3 августа 1942 года. Ленинград
Вчера мы летели сюда из Москвы целой эскадрильей: пять «дугласов» и семь истребителей.
Грузные тела «дугласов» казались неподвижно висящими на равных расстояниях друг от друга — только пропеллеры вились, как дымки. Истребители шли над нами. Все время где-то сбоку происходили воздушные бои, но над Ладогой было тихо.
Сейчас двенадцатый час ночи. Тишина. Изредка стреляют. Смутно на душе, а надо непременно сесть с завтрашнего дня за IV главу.
4 августа 1942 года
Ревнивые и требовательные божки Чистота и Порядок набросились на меня по приезде и яростно потребовали жертв.
Я принесла им эти жертвы с бесчисленными коленопреклонениями, с возлиянием чистой водой, с помахиванием пыльной тряпкой.

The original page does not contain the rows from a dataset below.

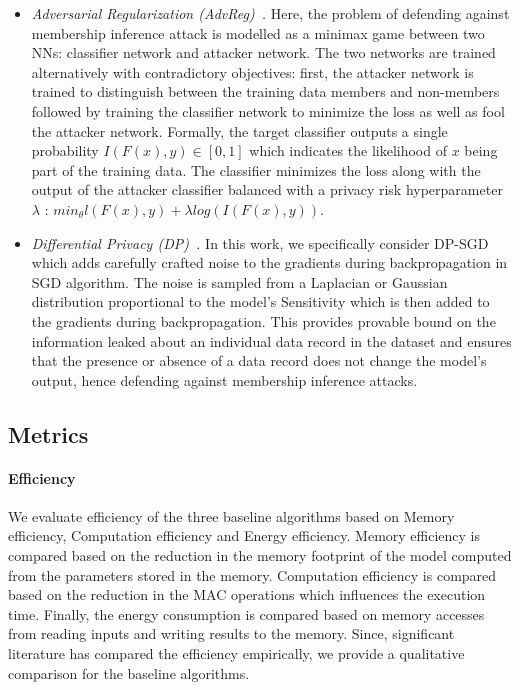 \begin{itemize}[leftmargin=*]
\item {\em Adversarial Regularization (AdvReg)~\cite{DBLP:conf/ccs/NasrSH18}.} Here, the problem of defending against membership inference attack is modelled as a minimax game between two NNs: classifier network and attacker network.
The two networks are trained alternatively with contradictory objectives: first, the attacker network is trained to distinguish between the training data members and non-members followed by training the classifier network to minimize the loss as well as fool the attacker network.
Formally, the target classifier outputs a single probability $I(F(x),y) \in [0,1]$ which indicates the likelihood of $x$ being part of the training data.
The classifier minimizes the loss along with the output of the attacker classifier balanced with a privacy risk hyperparameter $\lambda$ : $min_{\theta} l(F(x),y) + \lambda log(I(F(x),y))$.

\item {\em Differential Privacy (DP)~\cite{Abadi:2016:DLD:2976749.2978318}.} In this work, we specifically consider DP-SGD which adds carefully crafted noise to the gradients during backpropagation in SGD algorithm.
The noise is sampled from a Laplacian or Gaussian distribution proportional to the model's Sensitivity which is then added to the gradients during backpropagation.
This provides provable bound on the information leaked about an individual data record in the dataset and ensures that the presence or absence of a data record does not change the model's output, hence defending against membership inference attacks.
\end{itemize}

\subsection{Metrics}
\label{metrics}

\paragraph{Efficiency} We evaluate efficiency of the three baseline algorithms based on Memory efficiency, Computation efficiency and Energy efficiency. Memory efficiency is compared based on the reduction in the memory footprint of the model computed from the parameters stored in the memory. Computation efficiency is compared based on the reduction in the MAC operations which influences the execution time. Finally, the energy consumption is compared based on memory accesses from reading inputs and writing results to the memory. Since, significant literature has compared the efficiency empirically, we provide a qualitative comparison for the baseline algorithms.

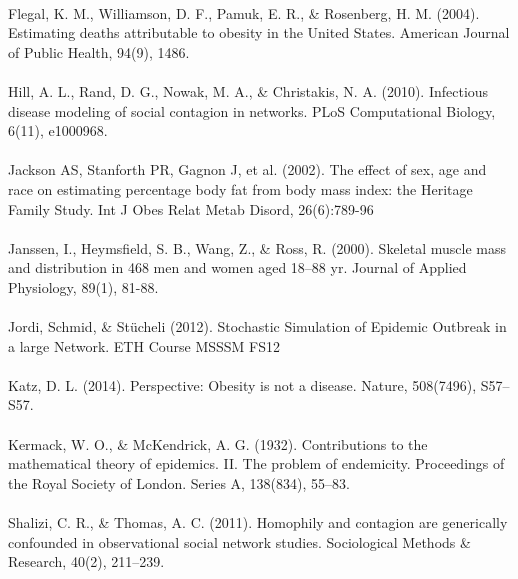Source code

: \documentclass[11pt]{article}
\begin{document}
\paragraph{}
Flegal, K. M., Williamson, D. F., Pamuk, E. R., \& Rosenberg, H. M. (2004). Estimating deaths attributable to obesity in the United States. American Journal of Public Health, 94(9), 1486.
\paragraph{}
Hill, A. L., Rand, D. G., Nowak, M. A., \& Christakis, N. A. (2010). Infectious disease modeling of social contagion in networks. PLoS Computational Biology, 6(11), e1000968.
\paragraph{}
Jackson AS, Stanforth PR, Gagnon J, et al. (2002). The effect of sex, age and race on estimating percentage body fat from body mass index: the Heritage Family Study. Int J Obes Relat Metab Disord, 26(6):789-96
\paragraph{}
Janssen, I., Heymsfield, S. B., Wang, Z., & Ross, R. (2000). Skeletal muscle mass and distribution in 468 men and women aged 18–88 yr. Journal of Applied Physiology, 89(1), 81-88.
 \paragraph{}
Jordi, Schmid, \& Stücheli (2012). Stochastic Simulation of Epidemic Outbreak in a large Network. ETH Course MSSSM FS12
\paragraph{}
Katz, D. L. (2014). Perspective: Obesity is not a disease. Nature, 508(7496), S57–S57. 
\paragraph{}
Kermack, W. O., \& McKendrick, A. G. (1932). Contributions to the mathematical theory of epidemics. II. The problem of endemicity. Proceedings of the Royal Society of London. Series A, 138(834), 55–83.
\paragraph{}
Shalizi, C. R., \& Thomas, A. C. (2011). Homophily and contagion are generically confounded in observational social network studies. Sociological Methods & Research, 40(2), 211–239.
\end{document}
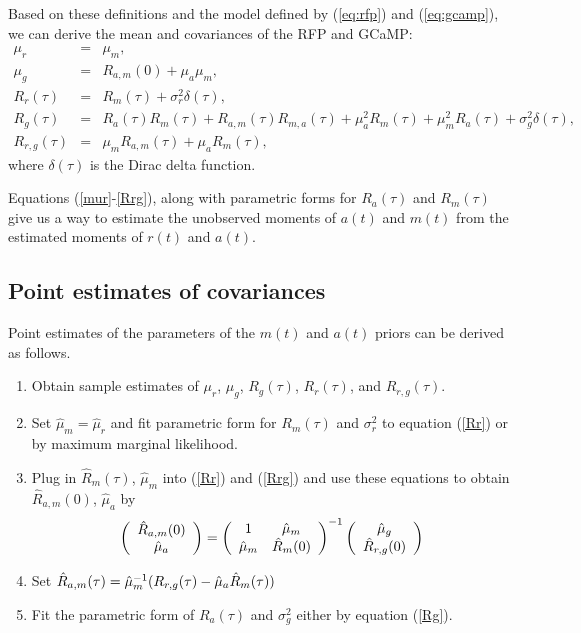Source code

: \documentclass[11pt]{article}
\begin{document}
Based on these definitions and the model defined by (\ref{eq:rfp}) and (\ref{eq:gcamp}), we can derive the mean and covariances of the RFP and GCaMP:
 \begin{eqnarray}
\mu_r &=&\mu_m, \label{mur}\\
\mu_g&=&R_{a,m}(0) + \mu_a\mu_m, \label{mug} \\
R_r(\tau) &=& R_m(\tau)+\sigma^2_r\delta(\tau),\label{Rr}\\
R_g(\tau) &=& R_a(\tau)R_m(\tau)+R_{a,m}(\tau)R_{m,a}(\tau) +\mu_a^2R_{m}(\tau)+\mu_m^2R_{a}(\tau)+\sigma^2_g\delta(\tau),\label{Rg}\\
R_{r,g}(\tau) &=& \mu_mR_{a,m}(\tau)+\mu_aR_{m}(\tau),\label{Rrg}
\end{eqnarray}
where $\delta(\tau)$ is the Dirac delta function.

Equations (\ref{mur}-\ref{Rrg}), along with parametric forms for $R_a(\tau)$ and $R_m(\tau)$ give us a way to estimate the unobserved moments of $a(t)$ and $m(t)$ from the estimated moments of $r(t)$ and $a(t)$.

\subsection{Point estimates of covariances}
Point estimates of the parameters of the $m(t)$ and $a(t)$ priors can be derived as follows.
\begin{enumerate}
\item Obtain sample estimates of $\mu_r$, $\mu_g$, $R_g(\tau)$, $R_r(\tau)$, and $R_{r,g}(\tau)$.
\item Set $\hat{\mu}_m = \hat{\mu}_r$ and fit parametric form for $R_m(\tau)$ and $\sigma^2_r$ to equation (\ref{Rr}) or by maximum marginal likelihood.

\item Plug in $\hat{R}_m(\tau)$, $\hat{\mu}_m$ into (\ref{Rr}) and (\ref{Rrg}) and use these equations to obtain $\hat{R}_{a,m}(0)$, $\hat{\mu}_a$ by
\begin{equation}
\left(\begin{array}{c}\hat{R}_{a,m}(0)\\\hat{\mu}_a\end{array}\right)=\left(
\begin{array}{cc}
1 & \hat{\mu}_m\\
\hat{\mu}_m & \hat{R}_m(0)\\
\end{array}
\right)^{-1}\left(
\begin{array}{c}
\hat{\mu}_g\\
\hat{R}_{r,g}(0)
\end{array}
\right)
\end{equation}
\item Set $\hat{R}_{a,m}(\tau) = \hat{\mu}_m^{-1}(R_{r,g}(\tau) - \hat{\mu}_a\hat{R}_m(\tau))$
\item Fit the parametric form of $R_a(\tau)$ and $\sigma_g^2$ either by equation (\ref{Rg}).
\end{enumerate}
\end{document}
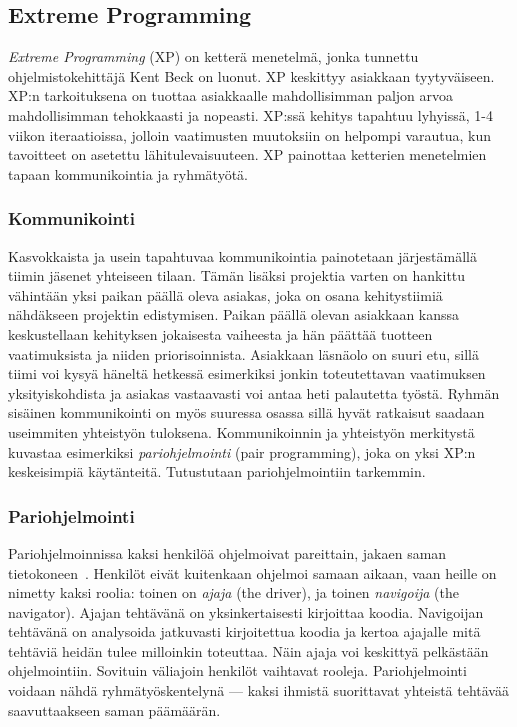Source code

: \documentclass[finnish]{../tktltiki2}
\theoremstyle{definition}
\theoremstyle{remark}
\begin{document}
\subsection{Extreme Programming}

\emph{Extreme Programming} (XP) on ketterä menetelmä, jonka tunnettu 
ohjelmistokehittäjä Kent Beck on luonut. XP keskittyy asiakkaan tyytyväiseen. XP:n tarkoituksena on tuottaa 
asiakkaalle mahdollisimman paljon arvoa mahdollisimman tehokkaasti ja nopeasti.
XP:ssä kehitys tapahtuu lyhyissä, 1-4 viikon iteraatioissa, jolloin vaatimusten 
muutoksiin on helpompi varautua, kun tavoitteet on asetettu 
lähitulevaisuuteen. XP painottaa ketterien menetelmien tapaan kommunikointia ja ryhmätyötä.

\subsubsection{Kommunikointi}

Kasvokkaista ja usein tapahtuvaa kommunikointia painotetaan järjestämällä tiimin jäsenet yhteiseen tilaan. Tämän lisäksi projektia varten on hankittu vähintään yksi paikan päällä oleva asiakas, joka on osana kehitystiimiä nähdäkseen projektin edistymisen. Paikan päällä olevan asiakkaan kanssa keskustellaan kehityksen jokaisesta vaiheesta ja hän päättää tuotteen vaatimuksista ja niiden priorisoinnista. Asiakkaan läsnäolo on suuri etu, sillä tiimi voi kysyä häneltä hetkessä esimerkiksi jonkin toteutettavan vaatimuksen yksityiskohdista ja asiakas vastaavasti voi antaa heti palautetta työstä. Ryhmän sisäinen kommunikointi on myös suuressa osassa sillä hyvät ratkaisut saadaan useimmiten yhteistyön tuloksena. Kommunikoinnin ja yhteistyön merkitystä kuvastaa esimerkiksi \emph{pariohjelmointi} (pair 
programming), joka on yksi XP:n keskeisimpiä käytänteitä.
Tutustutaan pariohjelmointiin tarkemmin.

\subsubsection{Pariohjelmointi}

Pariohjelmoinnissa kaksi henkilöä ohjelmoivat pareittain, jakaen saman 
tietokoneen~\cite{Shore:2007:AAD:1407480}. Henkilöt eivät kuitenkaan ohjelmoi samaan aikaan, vaan 
heille on 
nimetty kaksi roolia: toinen on \emph{ajaja} (the driver), ja toinen 
\emph{navigoija} (the navigator). Ajajan tehtävänä on 
yksinkertaisesti 
kirjoittaa koodia. Navigoijan tehtävänä on analysoida jatkuvasti 
kirjoitettua koodia ja kertoa ajajalle mitä tehtäviä heidän tulee 
milloinkin 
toteuttaa. Näin ajaja voi keskittyä pelkästään ohjelmointiin. Sovituin 
väliajoin henkilöt vaihtavat rooleja. Pariohjelmointi voidaan nähdä 
ryhmätyöskentelynä --- kaksi ihmistä suorittavat yhteistä tehtävää 
saavuttaakseen saman päämäärän.\\
\end{document}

Домашние тираны успокоились (на время, на время!).
Ночь была полна артиллерийского гула. Особенно сильно было все это на рассвете. Теперь — тишина.
Судя по всему, между прочим и по радиоречи Тихонова, мы наступаем. Видимо, решено отодвинуть немцев от города, тем более что они заняты на юге.
А на юге грозно. В Америке митинги об ускорении открытия второго фронта. Мир так напряжен, что иногда у меня, ничтожного атома этого мира, физически ноют кости, словно на мне часть невыносимого груза.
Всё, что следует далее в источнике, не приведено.